Ray Gunter, £8,500-a-year Minister of Power, up to April 5th, Minister of Labour, recently called for a cut in living standards. Speaking at a slap-up lunch laid on by the Industrial Society in London on March 28 he was reported:

    It was no good the British people believing they could get out of this position and put the economy on a sound basis ‘If we are going to demand increases in the standard of living, or even maintain the same standard of living’, he said. ‘There is bound to be a drop in the standard, and if anybody in this country thinks he is going to have the same standard as in the past, we shall never get anywhere’ (The Times, 29 March 1968).

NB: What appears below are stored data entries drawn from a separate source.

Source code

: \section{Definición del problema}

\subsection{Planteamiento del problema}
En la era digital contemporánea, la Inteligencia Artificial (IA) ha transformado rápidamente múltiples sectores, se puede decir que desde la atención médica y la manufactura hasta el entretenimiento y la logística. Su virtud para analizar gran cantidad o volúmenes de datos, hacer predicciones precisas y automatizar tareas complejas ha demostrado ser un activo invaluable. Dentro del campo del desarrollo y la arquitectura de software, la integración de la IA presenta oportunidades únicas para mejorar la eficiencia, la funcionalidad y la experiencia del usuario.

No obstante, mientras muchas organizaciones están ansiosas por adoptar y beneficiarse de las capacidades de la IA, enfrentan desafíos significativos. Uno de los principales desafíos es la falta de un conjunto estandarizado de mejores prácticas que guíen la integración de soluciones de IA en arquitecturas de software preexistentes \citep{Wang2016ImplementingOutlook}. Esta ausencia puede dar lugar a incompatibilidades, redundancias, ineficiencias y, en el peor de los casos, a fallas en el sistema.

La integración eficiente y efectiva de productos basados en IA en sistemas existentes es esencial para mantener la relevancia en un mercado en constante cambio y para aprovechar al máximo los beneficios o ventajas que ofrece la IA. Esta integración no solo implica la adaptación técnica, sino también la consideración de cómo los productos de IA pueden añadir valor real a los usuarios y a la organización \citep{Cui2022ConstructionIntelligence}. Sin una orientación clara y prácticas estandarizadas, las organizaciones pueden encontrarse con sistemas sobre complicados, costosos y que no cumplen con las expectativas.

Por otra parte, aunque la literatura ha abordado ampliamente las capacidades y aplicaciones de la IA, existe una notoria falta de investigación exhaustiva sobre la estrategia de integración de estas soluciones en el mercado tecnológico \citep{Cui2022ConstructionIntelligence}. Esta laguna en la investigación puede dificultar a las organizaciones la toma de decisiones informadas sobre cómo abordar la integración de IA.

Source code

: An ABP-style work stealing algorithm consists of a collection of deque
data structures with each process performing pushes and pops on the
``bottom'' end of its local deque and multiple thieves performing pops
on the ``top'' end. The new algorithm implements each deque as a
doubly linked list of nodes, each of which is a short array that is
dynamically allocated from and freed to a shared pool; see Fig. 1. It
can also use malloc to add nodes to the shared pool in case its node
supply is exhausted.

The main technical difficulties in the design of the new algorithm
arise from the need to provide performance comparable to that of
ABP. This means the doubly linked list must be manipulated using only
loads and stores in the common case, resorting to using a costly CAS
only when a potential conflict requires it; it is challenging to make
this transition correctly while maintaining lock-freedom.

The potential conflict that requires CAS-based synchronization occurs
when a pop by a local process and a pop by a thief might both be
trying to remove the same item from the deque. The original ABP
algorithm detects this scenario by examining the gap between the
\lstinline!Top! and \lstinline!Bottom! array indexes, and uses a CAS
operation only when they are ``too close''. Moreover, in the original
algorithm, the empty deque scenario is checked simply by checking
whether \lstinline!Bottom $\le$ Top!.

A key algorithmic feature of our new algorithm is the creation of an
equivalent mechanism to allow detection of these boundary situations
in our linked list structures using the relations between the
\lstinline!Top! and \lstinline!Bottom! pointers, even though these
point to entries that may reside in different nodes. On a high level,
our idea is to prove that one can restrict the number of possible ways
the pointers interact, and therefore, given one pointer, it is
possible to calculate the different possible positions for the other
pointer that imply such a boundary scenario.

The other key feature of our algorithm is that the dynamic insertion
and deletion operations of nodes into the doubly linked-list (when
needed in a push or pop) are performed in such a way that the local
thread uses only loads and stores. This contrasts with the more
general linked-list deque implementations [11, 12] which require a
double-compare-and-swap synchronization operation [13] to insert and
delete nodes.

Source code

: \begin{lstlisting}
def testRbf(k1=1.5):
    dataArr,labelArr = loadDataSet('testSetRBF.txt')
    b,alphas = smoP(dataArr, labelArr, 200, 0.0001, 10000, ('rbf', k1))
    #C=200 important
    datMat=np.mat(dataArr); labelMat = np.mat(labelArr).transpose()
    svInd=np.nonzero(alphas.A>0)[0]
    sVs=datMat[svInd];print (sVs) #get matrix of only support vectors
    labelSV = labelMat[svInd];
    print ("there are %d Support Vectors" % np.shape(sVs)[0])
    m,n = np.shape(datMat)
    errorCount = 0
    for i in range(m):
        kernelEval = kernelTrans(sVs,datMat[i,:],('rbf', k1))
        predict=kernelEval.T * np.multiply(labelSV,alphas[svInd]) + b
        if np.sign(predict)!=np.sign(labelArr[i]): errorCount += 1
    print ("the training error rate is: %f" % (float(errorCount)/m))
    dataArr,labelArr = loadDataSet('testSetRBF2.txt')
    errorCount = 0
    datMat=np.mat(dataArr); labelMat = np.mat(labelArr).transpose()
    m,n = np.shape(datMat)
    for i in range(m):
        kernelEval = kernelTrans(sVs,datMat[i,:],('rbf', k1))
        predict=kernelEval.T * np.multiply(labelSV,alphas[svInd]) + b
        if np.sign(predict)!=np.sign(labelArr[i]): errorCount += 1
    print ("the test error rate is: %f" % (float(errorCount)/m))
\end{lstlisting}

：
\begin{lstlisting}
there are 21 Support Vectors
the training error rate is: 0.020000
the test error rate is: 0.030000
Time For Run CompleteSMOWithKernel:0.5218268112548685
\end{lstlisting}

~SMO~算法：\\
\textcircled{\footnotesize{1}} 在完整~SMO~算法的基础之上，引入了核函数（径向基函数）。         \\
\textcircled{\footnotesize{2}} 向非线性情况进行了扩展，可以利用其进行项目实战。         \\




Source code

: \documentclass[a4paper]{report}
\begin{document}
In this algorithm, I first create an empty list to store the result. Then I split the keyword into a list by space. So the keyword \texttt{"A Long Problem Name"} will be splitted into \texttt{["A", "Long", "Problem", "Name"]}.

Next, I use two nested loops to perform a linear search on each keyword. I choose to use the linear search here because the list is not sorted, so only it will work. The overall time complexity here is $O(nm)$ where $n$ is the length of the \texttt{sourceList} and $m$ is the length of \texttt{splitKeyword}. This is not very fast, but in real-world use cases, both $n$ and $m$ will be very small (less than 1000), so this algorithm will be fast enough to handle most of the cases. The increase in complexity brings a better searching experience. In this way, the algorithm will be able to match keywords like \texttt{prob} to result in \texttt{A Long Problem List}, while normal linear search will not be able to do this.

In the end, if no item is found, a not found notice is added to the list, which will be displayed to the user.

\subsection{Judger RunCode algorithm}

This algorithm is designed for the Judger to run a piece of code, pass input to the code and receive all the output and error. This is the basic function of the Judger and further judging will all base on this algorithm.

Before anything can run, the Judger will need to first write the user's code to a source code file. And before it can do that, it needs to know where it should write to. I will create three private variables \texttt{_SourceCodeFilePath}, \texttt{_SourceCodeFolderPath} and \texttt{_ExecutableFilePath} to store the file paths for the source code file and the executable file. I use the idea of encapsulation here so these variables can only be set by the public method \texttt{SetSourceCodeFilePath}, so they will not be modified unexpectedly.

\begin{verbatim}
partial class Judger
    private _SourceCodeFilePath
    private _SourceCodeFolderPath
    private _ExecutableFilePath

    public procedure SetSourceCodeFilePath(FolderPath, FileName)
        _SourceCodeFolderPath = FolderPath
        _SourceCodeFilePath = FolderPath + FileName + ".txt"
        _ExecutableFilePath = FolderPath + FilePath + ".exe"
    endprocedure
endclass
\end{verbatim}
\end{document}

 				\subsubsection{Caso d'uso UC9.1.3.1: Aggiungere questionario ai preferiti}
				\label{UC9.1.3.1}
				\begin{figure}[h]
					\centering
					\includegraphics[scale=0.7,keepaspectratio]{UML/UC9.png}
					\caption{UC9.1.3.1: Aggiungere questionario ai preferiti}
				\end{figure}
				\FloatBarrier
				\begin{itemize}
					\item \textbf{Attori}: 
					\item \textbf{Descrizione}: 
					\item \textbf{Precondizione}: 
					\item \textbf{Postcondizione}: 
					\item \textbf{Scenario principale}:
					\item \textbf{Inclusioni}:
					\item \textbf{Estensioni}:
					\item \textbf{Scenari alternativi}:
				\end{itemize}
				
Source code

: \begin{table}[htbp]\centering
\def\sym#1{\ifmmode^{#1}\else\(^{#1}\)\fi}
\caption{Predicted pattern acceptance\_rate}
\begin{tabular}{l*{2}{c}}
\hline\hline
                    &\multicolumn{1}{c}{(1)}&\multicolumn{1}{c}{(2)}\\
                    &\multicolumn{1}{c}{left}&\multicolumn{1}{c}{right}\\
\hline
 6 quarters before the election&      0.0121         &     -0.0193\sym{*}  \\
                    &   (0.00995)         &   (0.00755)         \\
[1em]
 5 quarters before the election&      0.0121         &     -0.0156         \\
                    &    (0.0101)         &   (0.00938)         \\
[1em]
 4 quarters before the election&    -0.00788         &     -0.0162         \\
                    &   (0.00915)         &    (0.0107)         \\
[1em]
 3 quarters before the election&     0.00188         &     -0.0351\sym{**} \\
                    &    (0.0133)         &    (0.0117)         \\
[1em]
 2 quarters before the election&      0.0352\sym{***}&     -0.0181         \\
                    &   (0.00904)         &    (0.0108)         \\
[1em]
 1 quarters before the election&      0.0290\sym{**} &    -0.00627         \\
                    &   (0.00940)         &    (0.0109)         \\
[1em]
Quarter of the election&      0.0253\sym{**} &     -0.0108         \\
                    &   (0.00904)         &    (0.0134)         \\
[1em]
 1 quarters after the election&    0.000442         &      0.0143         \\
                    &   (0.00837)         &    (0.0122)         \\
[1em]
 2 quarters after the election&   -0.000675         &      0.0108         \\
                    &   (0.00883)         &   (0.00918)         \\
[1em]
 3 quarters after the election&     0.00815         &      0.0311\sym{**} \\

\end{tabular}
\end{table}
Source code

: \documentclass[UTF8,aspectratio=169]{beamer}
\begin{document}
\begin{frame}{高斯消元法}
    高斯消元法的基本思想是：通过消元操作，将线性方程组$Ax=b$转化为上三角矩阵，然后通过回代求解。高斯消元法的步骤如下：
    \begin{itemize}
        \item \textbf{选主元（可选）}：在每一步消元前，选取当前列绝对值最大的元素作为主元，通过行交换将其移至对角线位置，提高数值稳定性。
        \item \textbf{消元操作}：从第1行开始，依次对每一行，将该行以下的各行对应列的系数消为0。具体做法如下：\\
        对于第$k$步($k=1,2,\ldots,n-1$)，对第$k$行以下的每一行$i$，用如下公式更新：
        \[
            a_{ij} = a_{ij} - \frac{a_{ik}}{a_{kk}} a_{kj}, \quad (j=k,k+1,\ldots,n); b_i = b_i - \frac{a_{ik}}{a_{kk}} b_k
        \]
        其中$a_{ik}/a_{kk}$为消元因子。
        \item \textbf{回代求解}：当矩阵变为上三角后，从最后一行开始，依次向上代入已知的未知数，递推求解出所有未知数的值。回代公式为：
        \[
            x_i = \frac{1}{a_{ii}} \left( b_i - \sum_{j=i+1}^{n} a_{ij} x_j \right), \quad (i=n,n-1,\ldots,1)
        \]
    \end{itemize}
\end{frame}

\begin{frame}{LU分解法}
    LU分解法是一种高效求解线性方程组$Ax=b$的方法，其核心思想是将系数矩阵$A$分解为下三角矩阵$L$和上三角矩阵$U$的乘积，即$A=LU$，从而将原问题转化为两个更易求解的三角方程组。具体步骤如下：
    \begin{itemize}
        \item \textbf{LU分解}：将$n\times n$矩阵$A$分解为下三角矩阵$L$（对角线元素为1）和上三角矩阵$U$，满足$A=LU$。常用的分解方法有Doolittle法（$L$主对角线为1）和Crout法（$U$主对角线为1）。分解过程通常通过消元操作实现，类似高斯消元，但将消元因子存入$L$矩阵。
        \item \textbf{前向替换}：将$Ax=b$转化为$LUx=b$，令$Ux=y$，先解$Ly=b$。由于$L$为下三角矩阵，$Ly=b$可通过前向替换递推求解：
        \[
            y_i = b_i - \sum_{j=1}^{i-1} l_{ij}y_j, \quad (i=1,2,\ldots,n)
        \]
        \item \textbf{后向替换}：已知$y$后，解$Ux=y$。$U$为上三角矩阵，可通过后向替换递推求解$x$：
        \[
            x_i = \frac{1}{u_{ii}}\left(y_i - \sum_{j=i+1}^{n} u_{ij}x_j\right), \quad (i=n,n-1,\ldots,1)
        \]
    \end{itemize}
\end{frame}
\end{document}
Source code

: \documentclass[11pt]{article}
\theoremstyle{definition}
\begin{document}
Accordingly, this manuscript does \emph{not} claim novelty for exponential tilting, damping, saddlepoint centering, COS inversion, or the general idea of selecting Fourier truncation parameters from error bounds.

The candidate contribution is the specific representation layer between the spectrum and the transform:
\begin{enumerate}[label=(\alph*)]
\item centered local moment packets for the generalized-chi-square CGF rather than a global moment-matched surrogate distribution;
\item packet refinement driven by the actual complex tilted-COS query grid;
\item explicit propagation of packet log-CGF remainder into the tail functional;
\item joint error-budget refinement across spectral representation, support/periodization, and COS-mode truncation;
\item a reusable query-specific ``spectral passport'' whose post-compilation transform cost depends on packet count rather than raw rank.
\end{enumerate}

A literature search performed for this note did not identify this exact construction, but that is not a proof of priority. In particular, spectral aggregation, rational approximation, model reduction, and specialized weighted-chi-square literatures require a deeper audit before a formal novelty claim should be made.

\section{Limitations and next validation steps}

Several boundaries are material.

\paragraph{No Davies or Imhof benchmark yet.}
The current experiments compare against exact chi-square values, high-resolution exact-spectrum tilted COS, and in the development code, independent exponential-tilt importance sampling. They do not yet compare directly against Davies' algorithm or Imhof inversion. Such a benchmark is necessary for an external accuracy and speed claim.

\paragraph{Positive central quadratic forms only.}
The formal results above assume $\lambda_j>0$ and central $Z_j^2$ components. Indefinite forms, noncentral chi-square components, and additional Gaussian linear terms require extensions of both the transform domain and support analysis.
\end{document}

This frank confession merely confirms what many had suspected was Labour’s aim anyway. Their whole policy has been to cut our standard of living. Their six-month wage freeze did succeed for a time but since then workers, through their trade unions, have been able to keep wages up with rises in the cost of living. This has upset the Labour government who are now determined to strengthen their powers for dealing with workers who refuse to fall in line. This attempt to further hold back wages and salaries is bound to provoke industrial action. But if the experience of the last Labour government is anything to go by this one will not hesitate to use the state machine to back up their policy of cutting living standards. No doubt there are dockers who will recall the time a Labour Attorney-General prosecuted their colleagues for defying an anti-strike Order.

It has taken trade unionists some time to recognise that they must fight back against the Labour government. Even now many union leaders, as Labour supporters, only do so reluctantly but increasingly ordinary unionists are putting the pressure on them. To such an extent that even a notorious government lickspittle like Les Cannon of the ETU has come out against a further period of wage restraint.

Conscious of the fact that in aiming to cut living standards Labour was breaking its election promises Gunter lashed out at democracy:

  It was time everybody forgot about election promises. ‘I would never have another election manifesto if I had my way’, he said. The Government of the day had to do what in its considered opinion was right irrespective of what Dr. Gallup thought.

If his past authoritarian utterances—calling for more discipline, threatening the unions with state take-over—are anything to go by, Gunter probably would not have any elections either.